Posted: Jan 29, 2013 7:53 PM by Marnee Banks - MTN News
Montana lawmakers are grappling with some major changes to the state's campaign finance laws; through a series of court cases Montana's campaign finance laws recently saw dramatic changes.
Corporations can now spend unlimited amounts of cash buying ads, certain political groups can hide their donors, and the state's contribution limits are being challenged.
With the landscape of political finance in flux, legislators on both sides of the aisle see this session as an opportunity.
MT State Representative Steve Fitzpatrick (R-Great Falls) wants to increase the amount that people can donate to a candidate.

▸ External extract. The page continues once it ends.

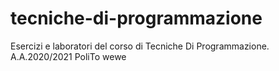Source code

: # tecniche-di-programmazione
Esercizi e laboratori del corso di Tecniche Di Programmazione. A.A.2020/2021 PoliTo
wewe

Fitzpatrick said, "My bill is an attempt to level the playing field, so to speak, to give candidates the ability to raise enough money to compete with some of these third party expenditures which are coming to dominate our elections."
Republican legislators have several bills aimed at revising campaign finance laws.
MT State Representative Scott Reichner (R-Big Fork) wants to essentially eliminate restrictions and allow a political committee or party to donate unlimited amounts of money to a candidate.
He says his bill is in response to the U.S. Supreme Court's decision to allow corporate money into elections.
Reichner said, "The Supreme Court has spoken, so you may not like the Supreme Court's decision, there are a lot of decisions that the Supreme Court has made that I don't like, but it's the law of the land."
While House Republicans have not taken a caucus position on any specific bill, House Democrats are working on a package of bills which would limit donations and crack down on "dark money" groups.
MT State Representative Bryce Bennett (D-Missoula) said, "We want to make sure that elections are in the hands of Montanans. We want to make sure that it's not left only to the wealthy, or out of state contributors. We want to make sure that the people in this state are the ones who make the decisions."
There are several other proposals on the table and in order for the bills to make it anywhere, they are going to need support from Republicans in both Houses and Democratic Governor Steve Bullock.